RECORDS SHOWN -
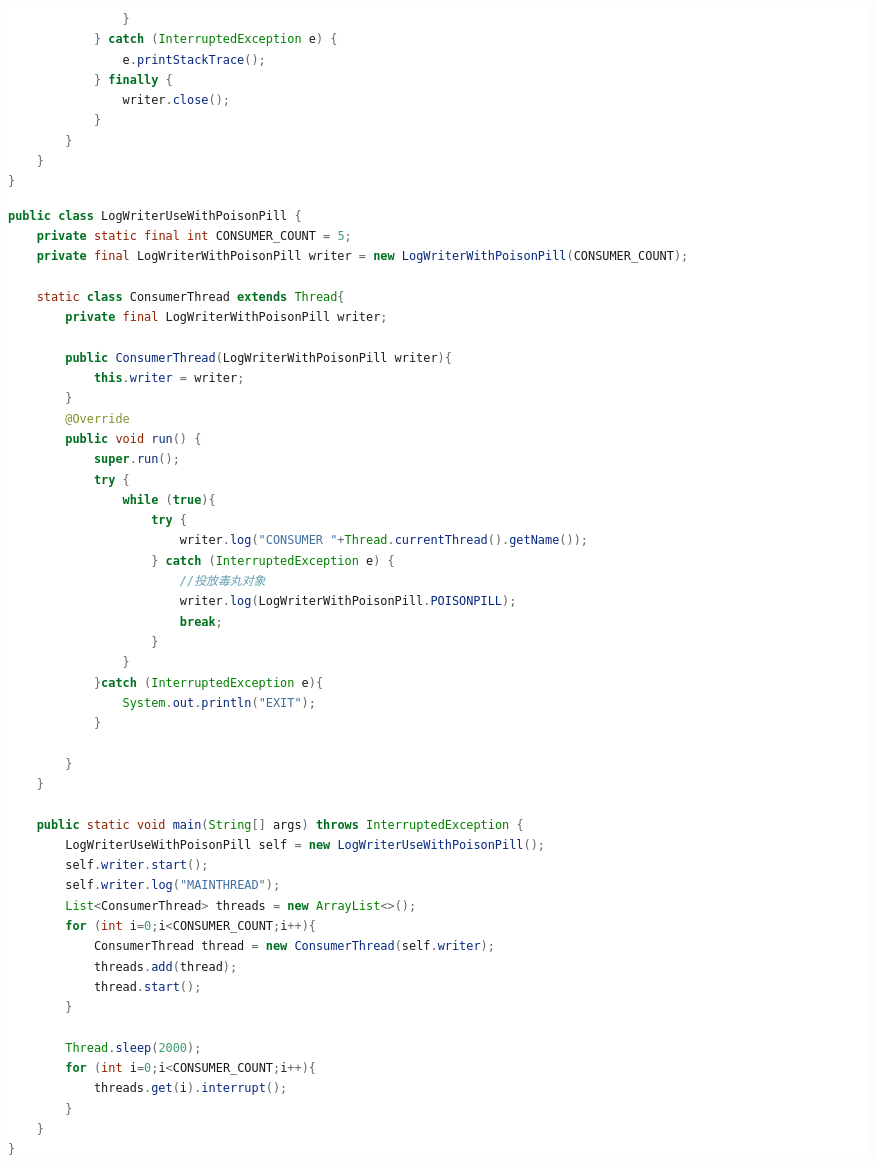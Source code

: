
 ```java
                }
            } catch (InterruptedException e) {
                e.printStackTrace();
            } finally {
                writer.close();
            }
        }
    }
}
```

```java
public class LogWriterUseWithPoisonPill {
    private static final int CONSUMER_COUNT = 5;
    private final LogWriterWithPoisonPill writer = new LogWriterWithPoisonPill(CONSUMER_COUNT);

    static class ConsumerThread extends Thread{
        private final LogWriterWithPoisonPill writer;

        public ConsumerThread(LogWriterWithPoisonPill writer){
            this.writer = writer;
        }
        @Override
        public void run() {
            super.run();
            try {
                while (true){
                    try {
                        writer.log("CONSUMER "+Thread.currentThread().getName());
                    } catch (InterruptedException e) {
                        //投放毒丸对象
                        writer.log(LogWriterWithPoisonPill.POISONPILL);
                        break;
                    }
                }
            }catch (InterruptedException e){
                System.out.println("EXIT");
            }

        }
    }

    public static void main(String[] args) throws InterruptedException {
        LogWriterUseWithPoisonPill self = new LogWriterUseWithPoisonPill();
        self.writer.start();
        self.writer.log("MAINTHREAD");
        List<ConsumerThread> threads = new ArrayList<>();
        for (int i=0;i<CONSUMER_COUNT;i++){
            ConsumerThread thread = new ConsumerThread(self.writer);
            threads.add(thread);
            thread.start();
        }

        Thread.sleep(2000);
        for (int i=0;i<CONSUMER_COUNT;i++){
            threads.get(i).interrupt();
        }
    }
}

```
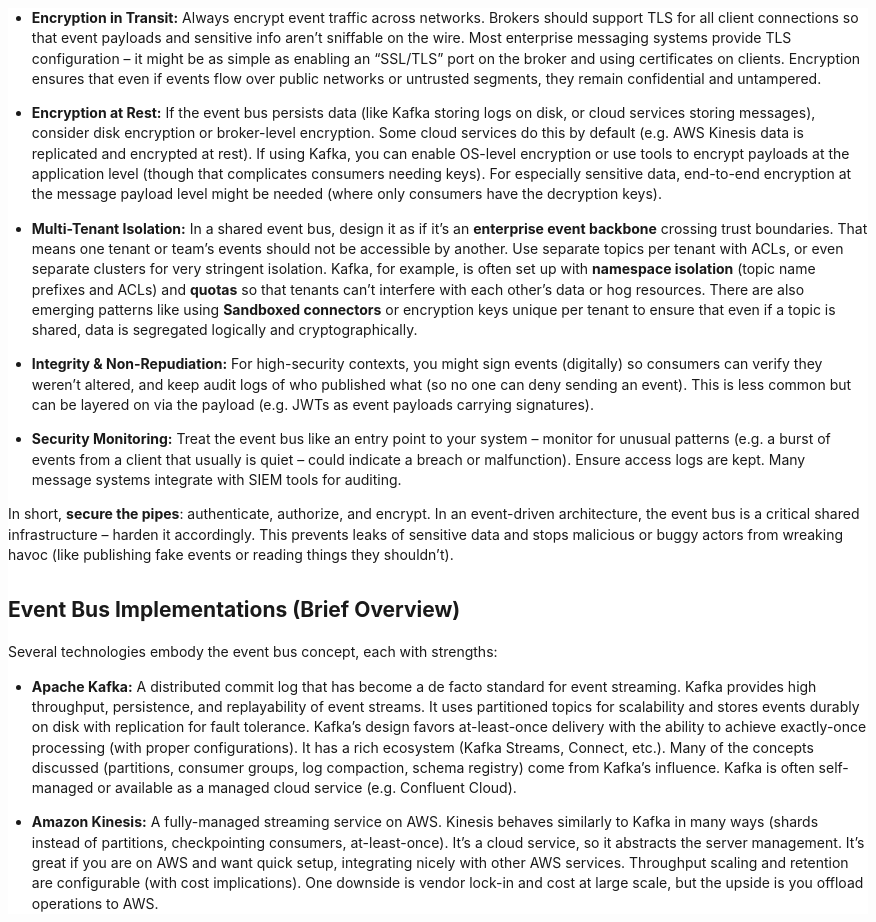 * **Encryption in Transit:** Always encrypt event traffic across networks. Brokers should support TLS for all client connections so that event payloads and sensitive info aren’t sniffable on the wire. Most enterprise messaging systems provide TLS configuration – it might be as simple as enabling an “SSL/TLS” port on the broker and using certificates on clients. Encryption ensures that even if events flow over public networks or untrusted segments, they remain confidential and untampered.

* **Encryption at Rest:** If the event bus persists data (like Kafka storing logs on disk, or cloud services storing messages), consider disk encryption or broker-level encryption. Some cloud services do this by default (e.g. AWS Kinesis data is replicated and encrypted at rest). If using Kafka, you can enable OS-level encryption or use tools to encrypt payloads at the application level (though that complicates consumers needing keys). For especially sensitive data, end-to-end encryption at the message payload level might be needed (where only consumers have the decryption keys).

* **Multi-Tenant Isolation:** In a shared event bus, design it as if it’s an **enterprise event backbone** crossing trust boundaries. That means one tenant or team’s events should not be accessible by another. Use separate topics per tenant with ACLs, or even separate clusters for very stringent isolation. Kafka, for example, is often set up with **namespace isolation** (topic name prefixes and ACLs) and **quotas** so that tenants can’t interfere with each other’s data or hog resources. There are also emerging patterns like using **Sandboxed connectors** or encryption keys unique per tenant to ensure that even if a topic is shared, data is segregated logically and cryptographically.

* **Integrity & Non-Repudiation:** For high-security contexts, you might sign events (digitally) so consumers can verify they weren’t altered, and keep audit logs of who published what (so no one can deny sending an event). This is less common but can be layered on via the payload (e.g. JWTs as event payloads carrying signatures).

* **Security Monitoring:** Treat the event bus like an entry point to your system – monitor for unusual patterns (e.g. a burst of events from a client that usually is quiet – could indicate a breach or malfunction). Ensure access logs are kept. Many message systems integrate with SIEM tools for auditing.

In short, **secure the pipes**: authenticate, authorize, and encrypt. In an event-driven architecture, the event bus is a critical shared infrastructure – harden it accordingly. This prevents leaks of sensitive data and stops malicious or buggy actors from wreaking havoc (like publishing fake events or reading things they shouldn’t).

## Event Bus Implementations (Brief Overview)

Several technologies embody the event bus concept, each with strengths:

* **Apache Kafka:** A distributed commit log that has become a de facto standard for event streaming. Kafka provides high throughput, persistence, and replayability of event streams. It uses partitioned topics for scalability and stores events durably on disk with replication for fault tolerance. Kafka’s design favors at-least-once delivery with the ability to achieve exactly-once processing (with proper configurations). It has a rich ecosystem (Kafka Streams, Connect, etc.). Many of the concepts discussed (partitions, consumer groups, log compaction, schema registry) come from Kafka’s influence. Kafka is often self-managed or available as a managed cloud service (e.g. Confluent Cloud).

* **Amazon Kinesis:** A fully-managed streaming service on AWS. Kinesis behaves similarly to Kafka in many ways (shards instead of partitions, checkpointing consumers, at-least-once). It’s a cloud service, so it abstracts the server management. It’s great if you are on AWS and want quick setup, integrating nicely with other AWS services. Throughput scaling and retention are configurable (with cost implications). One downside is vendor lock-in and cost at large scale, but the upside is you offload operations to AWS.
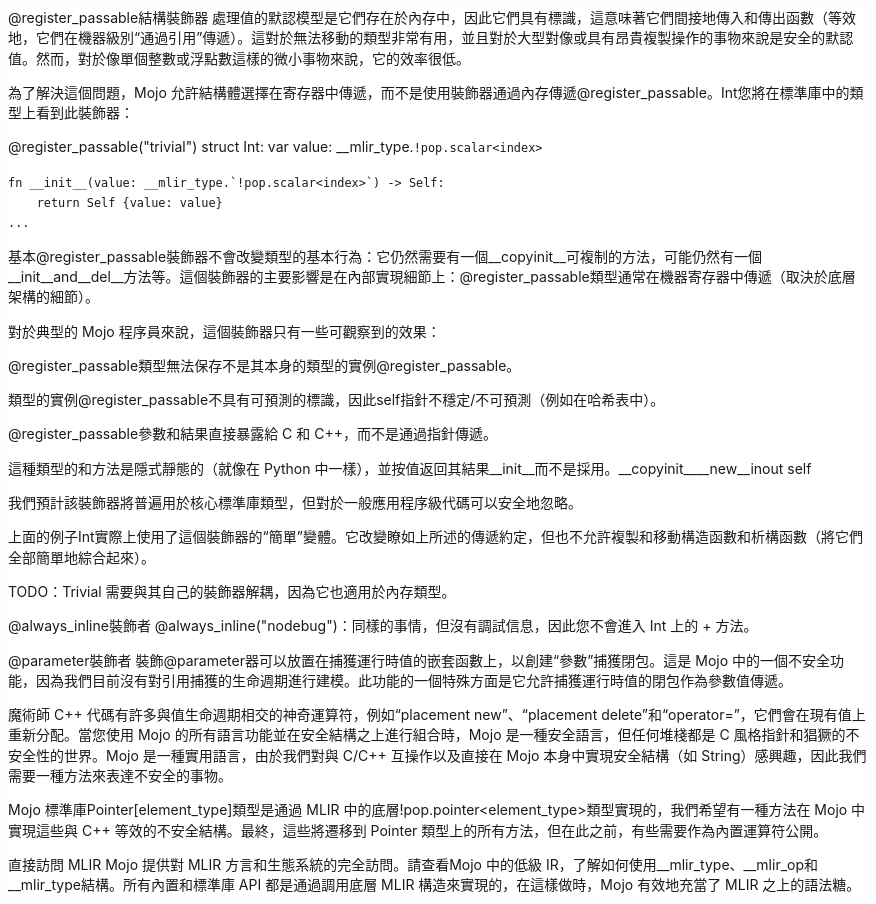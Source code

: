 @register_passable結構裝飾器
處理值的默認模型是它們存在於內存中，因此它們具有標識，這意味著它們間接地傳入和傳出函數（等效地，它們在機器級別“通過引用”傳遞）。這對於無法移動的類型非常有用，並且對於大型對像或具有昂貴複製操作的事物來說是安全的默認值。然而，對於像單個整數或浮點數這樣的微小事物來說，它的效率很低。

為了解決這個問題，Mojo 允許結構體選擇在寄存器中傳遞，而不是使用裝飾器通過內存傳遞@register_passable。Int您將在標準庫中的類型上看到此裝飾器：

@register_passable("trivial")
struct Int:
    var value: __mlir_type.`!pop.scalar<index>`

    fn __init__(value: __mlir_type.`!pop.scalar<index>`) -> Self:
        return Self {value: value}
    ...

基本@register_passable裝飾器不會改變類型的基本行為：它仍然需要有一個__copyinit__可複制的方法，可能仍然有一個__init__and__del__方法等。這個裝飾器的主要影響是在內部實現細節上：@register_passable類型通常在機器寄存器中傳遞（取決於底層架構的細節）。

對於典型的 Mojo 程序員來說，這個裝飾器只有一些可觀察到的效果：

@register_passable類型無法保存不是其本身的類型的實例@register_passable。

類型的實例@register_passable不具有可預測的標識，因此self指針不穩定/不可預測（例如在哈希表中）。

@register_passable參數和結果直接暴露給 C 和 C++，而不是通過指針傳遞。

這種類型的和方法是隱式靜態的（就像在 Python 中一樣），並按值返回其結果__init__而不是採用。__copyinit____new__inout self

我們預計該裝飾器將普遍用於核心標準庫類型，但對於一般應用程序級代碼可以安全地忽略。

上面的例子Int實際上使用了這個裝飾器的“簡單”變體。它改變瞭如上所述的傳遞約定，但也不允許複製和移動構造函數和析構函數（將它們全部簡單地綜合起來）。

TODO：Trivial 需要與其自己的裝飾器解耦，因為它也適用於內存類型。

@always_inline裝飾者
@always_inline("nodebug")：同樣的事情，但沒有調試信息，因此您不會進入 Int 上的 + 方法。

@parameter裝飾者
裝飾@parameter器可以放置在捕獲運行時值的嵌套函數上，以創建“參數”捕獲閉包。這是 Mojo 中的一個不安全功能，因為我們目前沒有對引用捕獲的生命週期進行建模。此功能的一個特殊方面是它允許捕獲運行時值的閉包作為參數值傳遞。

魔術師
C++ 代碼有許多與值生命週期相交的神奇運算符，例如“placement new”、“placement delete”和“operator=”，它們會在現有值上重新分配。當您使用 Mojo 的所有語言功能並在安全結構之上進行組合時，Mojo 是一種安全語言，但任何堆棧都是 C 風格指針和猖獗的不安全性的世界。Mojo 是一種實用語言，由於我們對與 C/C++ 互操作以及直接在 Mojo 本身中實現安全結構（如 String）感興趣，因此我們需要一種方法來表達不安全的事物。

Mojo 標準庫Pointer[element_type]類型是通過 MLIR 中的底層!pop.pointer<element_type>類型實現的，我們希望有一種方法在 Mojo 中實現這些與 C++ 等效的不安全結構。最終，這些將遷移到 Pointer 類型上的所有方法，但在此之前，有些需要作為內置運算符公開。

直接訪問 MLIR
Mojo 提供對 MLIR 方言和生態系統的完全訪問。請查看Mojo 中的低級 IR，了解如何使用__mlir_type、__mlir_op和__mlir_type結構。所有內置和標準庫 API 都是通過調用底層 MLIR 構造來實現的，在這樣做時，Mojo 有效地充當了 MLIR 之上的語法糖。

TASK BRIEF - From the records above, tally every line that contains the string "class"; the reply consists of that number alone.

TASK RESULT - 2